Cox models
cd("docs/src/fig/")
using Random, LSurvival, Distributions, LinearAlgebra, Plots, DataFrames
# generate some data under a discrete hazards model
id, int, out, data = LSurvival.dgm(MersenneTwister(1212), 100, 20)
data[:, 1] = round.(data[:, 1], digits = 3)
d, X = data[:, 4], data[:, 1:3]
wt = ones(length(d)) # random weights just to demonstrate usage
# Fit a Cox model with `Tables.jl` and `StatsAPI.@formula` interface (similar to GLM.jl)
# data can be in the form of a named tuple or a DataFrame
tab = (id=id, in = int, out = out, d=d, x=X[:,1], z1=X[:,2], z2=X[:,3], wt=wt)
df = DataFrame(tab)
show(df)
Output: Note here that covariates are not time-varying, but that person-period data structures are used (which could accomdate time-varying exposures).
634×7 DataFrame
Row │ id x z t enter d wt
│ Int64 Float64 Float64 Int64 Int64 Float64 Float64
─────┼─────────────────────────────────────────────────────────
1 │ 1 0.125 0.0 1 0 0.0 1.0
2 │ 1 0.125 0.0 2 1 0.0 1.0
3 │ 1 0.125 0.0 3 2 0.0 1.0
4 │ 1 0.125 0.0 4 3 0.0 1.0
⋮ │ ⋮ ⋮ ⋮ ⋮ ⋮ ⋮ ⋮
631 │ 99 0.41 0.0 1 0 1.0 1.0
632 │ 100 0.103 0.0 1 0 0.0 1.0
633 │ 100 0.103 0.0 2 1 0.0 1.0
634 │ 100 0.103 0.0 3 2 1.0 1.0
Note use of the id
argument to specify that multiple observations come from the same individual. This is important in the case of robust-variance estimation, jackknifing, bootstrapping, and influence-based residuals like dfbeta
residuals.
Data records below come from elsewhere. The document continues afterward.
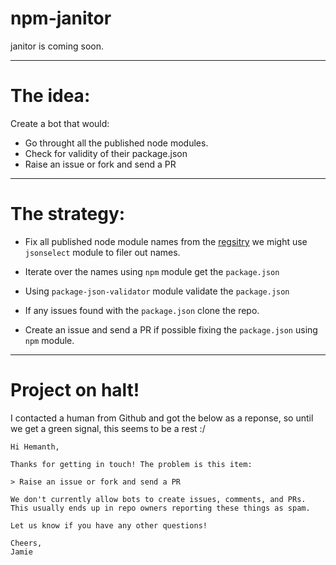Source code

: npm-janitor
===========

janitor is coming soon.

----
# The idea:

Create a bot that would:

* Go throught all the published node modules.
* Check for validity of their package.json
* Raise an issue or fork and send a PR

---

# The strategy:

* Fix all published node module names from the [regsitry](https://registry.npmjs.org/-/all/) we might use `jsonselect` module to filer out names.

* Iterate over the names using `npm` module get the `package.json`

* Using `package-json-validator` module validate the `package.json`

* If any issues found with the `package.json` clone the repo.

* Create an issue and send a PR if possible fixing the `package.json` using `npm` module.

---

# Project on halt!

I contacted a human from Github and got the below as a reponse, so until we get a green signal, this seems to be a rest :/

```
Hi Hemanth,

Thanks for getting in touch! The problem is this item:

> Raise an issue or fork and send a PR

We don't currently allow bots to create issues, comments, and PRs. This usually ends up in repo owners reporting these things as spam.

Let us know if you have any other questions!

Cheers,
Jamie
```
 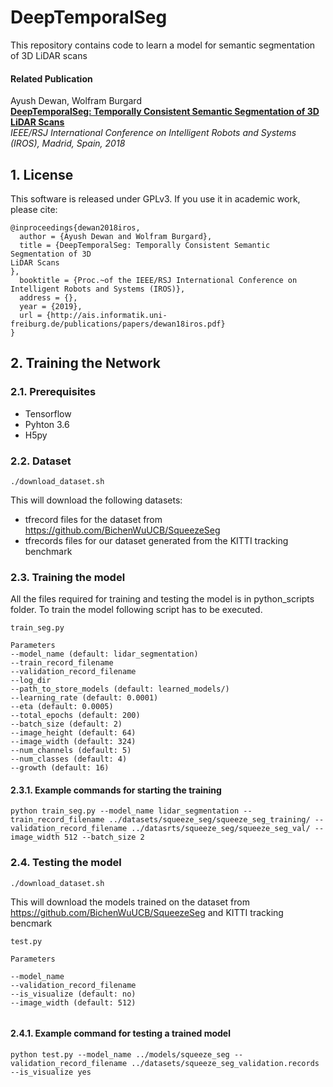 # DeepTemporalSeg

This repository contains code to learn a model for semantic segmentation of 3D LiDAR scans 
#### Related Publication

Ayush Dewan, Wolfram Burgard  
**[DeepTemporalSeg: Temporally Consistent Semantic Segmentation of 3D
LiDAR Scans](http://ais.informatik.uni-freiburg.de/publications/papers/dewan18iros.pdf)**  
*IEEE/RSJ International Conference on Intelligent Robots and Systems (IROS), Madrid, Spain, 2018*  

## 1. License

This software is released under GPLv3. If you use it in academic work, please cite:

```
@inproceedings{dewan2018iros,
  author = {Ayush Dewan and Wolfram Burgard},
  title = {DeepTemporalSeg: Temporally Consistent Semantic Segmentation of 3D
LiDAR Scans 
},
  booktitle = {Proc.~of the IEEE/RSJ International Conference on Intelligent Robots and Systems (IROS)},
  address = {},
  year = {2019},
  url = {http://ais.informatik.uni-freiburg.de/publications/papers/dewan18iros.pdf}
}
```


## 2. Training the Network 

### 2.1. Prerequisites

* Tensorflow
* Pyhton 3.6
* H5py

### 2.2. Dataset

```
./download_dataset.sh

```

This will download the following datasets:
* tfrecord files for the dataset from https://github.com/BichenWuUCB/SqueezeSeg
* tfrecords files for our dataset generated from the KITTI tracking benchmark
### 2.3. Training the model
All the files required for training and testing the model is in python_scripts folder. To train the model following script has to be executed.

```
train_seg.py 

Parameters
--model_name (default: lidar_segmentation)
--train_record_filename
--validation_record_filename
--log_dir
--path_to_store_models (default: learned_models/)
--learning_rate (default: 0.0001)
--eta (default: 0.0005)
--total_epochs (default: 200)
--batch_size (default: 2)
--image_height (default: 64)
--image_width (default: 324)
--num_channels (default: 5)
--num_classes (default: 4)
--growth (default: 16)

```


#### 2.3.1. Example commands for starting the training 

```
python train_seg.py --model_name lidar_segmentation --train_record_filename ../datasets/squeeze_seg/squeeze_seg_training/ --validation_record_filename ../datasrts/squeeze_seg/squeeze_seg_val/ --image_width 512 --batch_size 2
```

### 2.4. Testing the model

```
./download_dataset.sh

```
This will download the models trained on the dataset from https://github.com/BichenWuUCB/SqueezeSeg
and KITTI tracking bencmark




```
test.py 

Parameters

--model_name 
--validation_record_filename
--is_visualize (default: no)
--image_width (default: 512)


```

#### 2.4.1. Example command for testing a trained model
```
python test.py --model_name ../models/squeeze_seg --validation_record_filename ../datasets/squeeze_seg_validation.records --is_visualize yes

```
It will have no impact on the default output (confirm by fitting this model with and without the statement, and also compare influence plots below)!
mfit = coxph(@formula(Surv(in, out, d)~x+z1+z2), df, ties = "efron", wts = wt, id = ID.(df.id))
Output:
Maximum partial likelihood estimates (alpha=0.05):
─────────────────────────────────────────────────────────
ln(HR) StdErr LCI UCI Z P(>|Z|)
─────────────────────────────────────────────────────────
x 1.6289 0.385794 0.872755 2.38504 4.22 <1e-04
z1 0.16381 0.30964 -0.443074 0.770694 0.53 0.5968
z2 1.79485 0.238453 1.32749 2.26221 7.53 <1e-13
─────────────────────────────────────────────────────────
Partial log-likelihood (null): -353.135
Partial log-likelihood (fitted): -322.353
LRT p-value (X^2=61.56, df=3): 2.7234e-13
Newton-Raphson iterations: 6
Plotting survival outcomes (person-period plot)
plot(mfit.R)
savefig("ppplot.svg")
Estimating baseline hazards
Baseline hazards (at referent levels of covariates) are estimated by default in coxph.
res = mfit.bh
basehazplot(mfit)
savefig("basehaz.svg")
Output: baseline hazard data with columns:
- increment of cumulative hazard
- risk set
- number of events
- time
- weighted risk set
- weighted number of events
15×6 Matrix{Float64}:
0.0414475 100.0 14.0 1.0 100.0 14.0
0.0675423 86.0 19.0 2.0 86.0 19.0
0.0268964 67.0 6.0 3.0 67.0 6.0
0.046904 61.0 9.0 4.0 61.0 9.0
0.0613442 52.0 8.0 5.0 52.0 8.0
0.0405113 44.0 5.0 6.0 44.0 5.0
⋮ ⋮
0.0464299 19.0 2.0 10.0 19.0 2.0
0.0707131 17.0 2.0 11.0 17.0 2.0
0.0748497 15.0 3.0 12.0 15.0 3.0
0.0552285 12.0 1.0 13.0 12.0 1.0
0.0951294 11.0 2.0 16.0 11.0 2.0
0.0736525 9.0 1.0 20.0 9.0 1.0
Model fit: Schoenfeld residuals (one set for each parameter)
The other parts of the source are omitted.